Calculate Generalized Log Odds Ratios for Frequency Tables

Computes (log) odds ratios and their asymptotic variance covariance matrix for R x C (x strata) tables. Odds ratios are calculated for two array dimensions, separately for each level of all stratifying dimensions. See Friendly et al. (2011) for a sketch of a general theory.

loddsratio(x, ...)
# Default S3 method
loddsratio(x, strata = NULL, log = TRUE,
  ref = NULL, correct = any(x == 0L), ...)

# S3 method for class 'formula'
loddsratio(formula, data = NULL, ...,
subset = NULL, na.action = NULL)

oddsratio(x, stratum = NULL, log = TRUE)

# S3 method for class 'loddsratio'
coef(object, log = object$log, ...)
# S3 method for class 'loddsratio'
vcov(object, log = object$log, ...)
# S3 method for class 'loddsratio'
print(x, log = x$log, ...)
# S3 method for class 'loddsratio'
confint(object, parm, level = 0.95, log = object$log, ...)

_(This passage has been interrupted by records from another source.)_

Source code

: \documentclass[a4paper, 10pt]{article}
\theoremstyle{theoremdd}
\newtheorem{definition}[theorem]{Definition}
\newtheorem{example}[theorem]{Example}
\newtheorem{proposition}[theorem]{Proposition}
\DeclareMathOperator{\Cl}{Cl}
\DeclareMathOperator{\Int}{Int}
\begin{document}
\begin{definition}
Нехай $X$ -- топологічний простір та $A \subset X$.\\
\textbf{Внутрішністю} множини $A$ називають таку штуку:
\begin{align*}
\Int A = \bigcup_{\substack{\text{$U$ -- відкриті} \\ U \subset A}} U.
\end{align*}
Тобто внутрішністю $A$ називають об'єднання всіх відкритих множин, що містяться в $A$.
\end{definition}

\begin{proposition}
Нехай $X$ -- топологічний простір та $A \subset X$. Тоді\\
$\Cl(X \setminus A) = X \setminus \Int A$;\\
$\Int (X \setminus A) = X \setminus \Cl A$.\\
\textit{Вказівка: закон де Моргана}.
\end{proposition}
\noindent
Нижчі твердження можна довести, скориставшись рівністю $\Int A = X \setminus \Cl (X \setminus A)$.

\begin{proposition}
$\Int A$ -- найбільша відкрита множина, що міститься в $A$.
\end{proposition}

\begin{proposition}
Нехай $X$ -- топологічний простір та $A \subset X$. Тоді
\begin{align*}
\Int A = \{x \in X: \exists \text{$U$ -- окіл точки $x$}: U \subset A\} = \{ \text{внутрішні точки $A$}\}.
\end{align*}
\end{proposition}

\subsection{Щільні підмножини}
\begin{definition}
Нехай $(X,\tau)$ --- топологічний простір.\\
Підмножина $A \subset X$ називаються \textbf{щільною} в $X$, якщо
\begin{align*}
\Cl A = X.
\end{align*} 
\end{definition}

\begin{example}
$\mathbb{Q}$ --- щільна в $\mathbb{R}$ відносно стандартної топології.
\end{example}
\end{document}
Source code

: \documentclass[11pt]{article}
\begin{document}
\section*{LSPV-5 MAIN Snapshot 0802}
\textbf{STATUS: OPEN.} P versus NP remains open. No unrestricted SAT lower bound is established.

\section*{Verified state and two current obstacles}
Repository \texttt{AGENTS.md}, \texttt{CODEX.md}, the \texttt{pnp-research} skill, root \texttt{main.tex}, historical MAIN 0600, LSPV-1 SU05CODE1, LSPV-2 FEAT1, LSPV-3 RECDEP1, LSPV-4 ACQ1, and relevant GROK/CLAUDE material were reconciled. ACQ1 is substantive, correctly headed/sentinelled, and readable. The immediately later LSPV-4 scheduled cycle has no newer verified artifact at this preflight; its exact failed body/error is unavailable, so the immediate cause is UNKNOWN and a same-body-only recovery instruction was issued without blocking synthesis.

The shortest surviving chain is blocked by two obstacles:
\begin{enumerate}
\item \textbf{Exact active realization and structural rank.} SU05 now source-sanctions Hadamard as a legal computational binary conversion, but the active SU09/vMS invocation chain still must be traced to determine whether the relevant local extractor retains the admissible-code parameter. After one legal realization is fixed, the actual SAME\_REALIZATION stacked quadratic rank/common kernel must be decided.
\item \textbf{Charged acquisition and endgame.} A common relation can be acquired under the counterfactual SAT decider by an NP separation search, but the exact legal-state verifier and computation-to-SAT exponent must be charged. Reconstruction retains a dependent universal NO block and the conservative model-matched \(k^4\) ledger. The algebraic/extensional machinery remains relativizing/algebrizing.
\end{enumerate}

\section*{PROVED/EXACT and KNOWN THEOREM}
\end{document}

<!-- %as.array(x, \dots) -->
# S3 method for class 'loddsratio'
as.array(x, log=x$log, ...)
# S3 method for class 'loddsratio'
t(x)
# S3 method for class 'loddsratio'
aperm(a, perm, ...)

Arguments

x: an object. For the default method a k-way matrix/table/array of frequencies. The number of margins has to be at least 2.
strata, stratum: Numeric or character indicating the margins of a $k$-way table x (with $k$ greater than 2) that should be employed as strata. By default all dimensions except the first two are used.
ref: numeric or character. Reference categories for the (non-stratum) row and column dimensions that should be employed for computing the odds ratios. By default, odds ratios for profile contrasts (or sequential contrasts, i.e., successive differences of adjacent categories) are used. See details below.
formula: a formula specifying the variables used to create a contingency table from data. A conditioning formula can be specified; the conditioning variables will then be used as strata variables.
data: either a data frame, or an object of class "table" or "ftable".
subset: an optional vector specifying a subset of observations to be used.
na.action: a function which indicates what should happen when the data contain NAs. Ignored if data is a contingency table.
log: logical. Should the results be displayed on a log scale or not? All internal computations are always on the log-scale but the results are transformed by default if log = TRUE.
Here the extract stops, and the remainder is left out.